» **Exercise data**

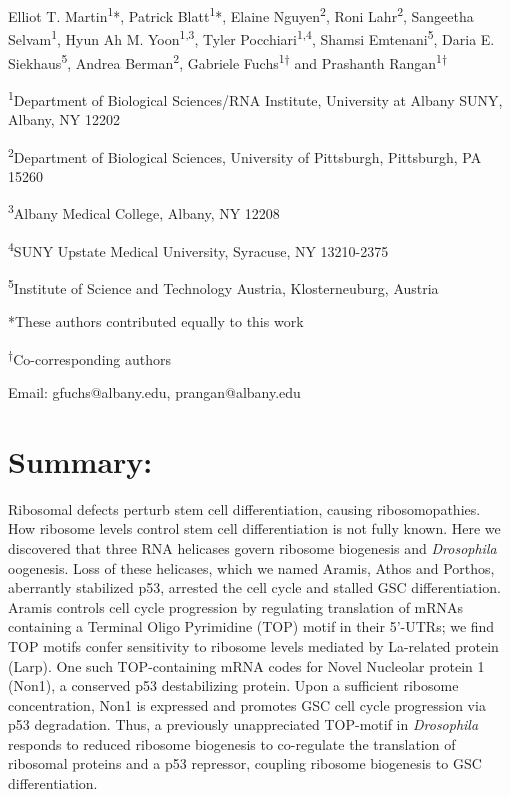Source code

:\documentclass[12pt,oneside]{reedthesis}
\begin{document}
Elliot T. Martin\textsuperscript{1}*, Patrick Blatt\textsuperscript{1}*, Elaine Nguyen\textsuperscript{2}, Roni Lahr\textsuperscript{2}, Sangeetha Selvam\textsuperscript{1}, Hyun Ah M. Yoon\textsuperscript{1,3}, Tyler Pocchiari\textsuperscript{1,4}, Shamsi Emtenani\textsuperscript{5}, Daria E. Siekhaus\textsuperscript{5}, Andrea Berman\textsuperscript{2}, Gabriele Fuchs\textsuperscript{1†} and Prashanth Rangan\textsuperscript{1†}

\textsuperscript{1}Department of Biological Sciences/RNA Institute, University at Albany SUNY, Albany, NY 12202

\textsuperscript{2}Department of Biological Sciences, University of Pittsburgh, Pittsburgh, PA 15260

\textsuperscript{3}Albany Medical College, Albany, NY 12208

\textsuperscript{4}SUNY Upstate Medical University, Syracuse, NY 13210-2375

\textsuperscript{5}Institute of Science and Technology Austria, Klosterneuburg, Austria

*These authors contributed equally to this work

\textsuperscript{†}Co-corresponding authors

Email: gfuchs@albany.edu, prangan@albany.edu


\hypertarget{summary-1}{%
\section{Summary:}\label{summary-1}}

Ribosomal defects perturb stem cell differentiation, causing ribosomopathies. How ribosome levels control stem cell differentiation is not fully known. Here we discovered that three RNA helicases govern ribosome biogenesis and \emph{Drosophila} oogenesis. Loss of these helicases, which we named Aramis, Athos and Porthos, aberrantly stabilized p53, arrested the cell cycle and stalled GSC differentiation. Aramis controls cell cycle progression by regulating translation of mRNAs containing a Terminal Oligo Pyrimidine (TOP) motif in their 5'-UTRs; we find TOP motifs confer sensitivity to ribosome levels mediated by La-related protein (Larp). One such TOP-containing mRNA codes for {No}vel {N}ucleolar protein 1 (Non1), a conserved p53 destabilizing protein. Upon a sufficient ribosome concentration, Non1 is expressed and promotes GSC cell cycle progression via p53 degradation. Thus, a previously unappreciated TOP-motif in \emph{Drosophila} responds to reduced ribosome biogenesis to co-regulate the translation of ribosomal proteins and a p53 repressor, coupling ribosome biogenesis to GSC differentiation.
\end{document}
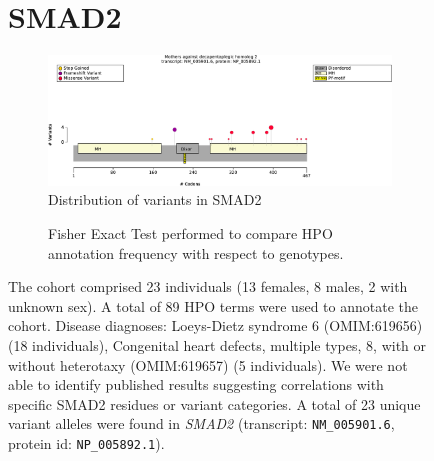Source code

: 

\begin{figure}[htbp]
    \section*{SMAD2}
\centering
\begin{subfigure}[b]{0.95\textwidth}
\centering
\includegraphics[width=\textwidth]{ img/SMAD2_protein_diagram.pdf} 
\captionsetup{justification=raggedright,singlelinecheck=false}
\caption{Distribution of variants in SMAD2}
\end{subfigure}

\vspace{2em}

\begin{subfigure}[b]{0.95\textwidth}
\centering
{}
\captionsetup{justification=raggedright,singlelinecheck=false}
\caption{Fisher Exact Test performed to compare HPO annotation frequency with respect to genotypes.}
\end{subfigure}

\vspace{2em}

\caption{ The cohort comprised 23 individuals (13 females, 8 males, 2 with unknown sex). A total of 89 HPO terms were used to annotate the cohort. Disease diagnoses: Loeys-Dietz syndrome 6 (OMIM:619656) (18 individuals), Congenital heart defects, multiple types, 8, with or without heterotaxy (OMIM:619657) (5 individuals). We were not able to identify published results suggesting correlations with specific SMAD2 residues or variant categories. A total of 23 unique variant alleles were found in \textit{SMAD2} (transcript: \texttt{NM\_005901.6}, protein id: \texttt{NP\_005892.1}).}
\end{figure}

» **Work required**
The answer must be the data above, repeated exactly, with no pictures.

» **Answer for the task**
Source code

:\documentclass[12pt,oneside]{reedthesis}
\begin{document}
Elliot T. Martin\textsuperscript{1}*, Patrick Blatt\textsuperscript{1}*, Elaine Nguyen\textsuperscript{2}, Roni Lahr\textsuperscript{2}, Sangeetha Selvam\textsuperscript{1}, Hyun Ah M. Yoon\textsuperscript{1,3}, Tyler Pocchiari\textsuperscript{1,4}, Shamsi Emtenani\textsuperscript{5}, Daria E. Siekhaus\textsuperscript{5}, Andrea Berman\textsuperscript{2}, Gabriele Fuchs\textsuperscript{1†} and Prashanth Rangan\textsuperscript{1†}

\textsuperscript{1}Department of Biological Sciences/RNA Institute, University at Albany SUNY, Albany, NY 12202

\textsuperscript{2}Department of Biological Sciences, University of Pittsburgh, Pittsburgh, PA 15260

\textsuperscript{3}Albany Medical College, Albany, NY 12208

\textsuperscript{4}SUNY Upstate Medical University, Syracuse, NY 13210-2375

\textsuperscript{5}Institute of Science and Technology Austria, Klosterneuburg, Austria

*These authors contributed equally to this work

\textsuperscript{†}Co-corresponding authors

Email: gfuchs@albany.edu, prangan@albany.edu


\hypertarget{summary-1}{%
\section{Summary:}\label{summary-1}}

Ribosomal defects perturb stem cell differentiation, causing ribosomopathies. How ribosome levels control stem cell differentiation is not fully known. Here we discovered that three RNA helicases govern ribosome biogenesis and \emph{Drosophila} oogenesis. Loss of these helicases, which we named Aramis, Athos and Porthos, aberrantly stabilized p53, arrested the cell cycle and stalled GSC differentiation. Aramis controls cell cycle progression by regulating translation of mRNAs containing a Terminal Oligo Pyrimidine (TOP) motif in their 5'-UTRs; we find TOP motifs confer sensitivity to ribosome levels mediated by La-related protein (Larp). One such TOP-containing mRNA codes for {No}vel {N}ucleolar protein 1 (Non1), a conserved p53 destabilizing protein. Upon a sufficient ribosome concentration, Non1 is expressed and promotes GSC cell cycle progression via p53 degradation. Thus, a previously unappreciated TOP-motif in \emph{Drosophila} responds to reduced ribosome biogenesis to co-regulate the translation of ribosomal proteins and a p53 repressor, coupling ribosome biogenesis to GSC differentiation.
\end{document}
Source code

: 

\begin{figure}[htbp]
    \section*{SMAD2}
\centering
\begin{subfigure}[b]{0.95\textwidth}
\centering
\includegraphics[width=\textwidth]{ img/SMAD2_protein_diagram.pdf} 
\captionsetup{justification=raggedright,singlelinecheck=false}
\caption{Distribution of variants in SMAD2}
\end{subfigure}

\vspace{2em}

\begin{subfigure}[b]{0.95\textwidth}
\centering
{}
\captionsetup{justification=raggedright,singlelinecheck=false}
\caption{Fisher Exact Test performed to compare HPO annotation frequency with respect to genotypes.}
\end{subfigure}

\vspace{2em}

\caption{ The cohort comprised 23 individuals (13 females, 8 males, 2 with unknown sex). A total of 89 HPO terms were used to annotate the cohort. Disease diagnoses: Loeys-Dietz syndrome 6 (OMIM:619656) (18 individuals), Congenital heart defects, multiple types, 8, with or without heterotaxy (OMIM:619657) (5 individuals). We were not able to identify published results suggesting correlations with specific SMAD2 residues or variant categories. A total of 23 unique variant alleles were found in \textit{SMAD2} (transcript: \texttt{NM\_005901.6}, protein id: \texttt{NP\_005892.1}).}
\end{figure}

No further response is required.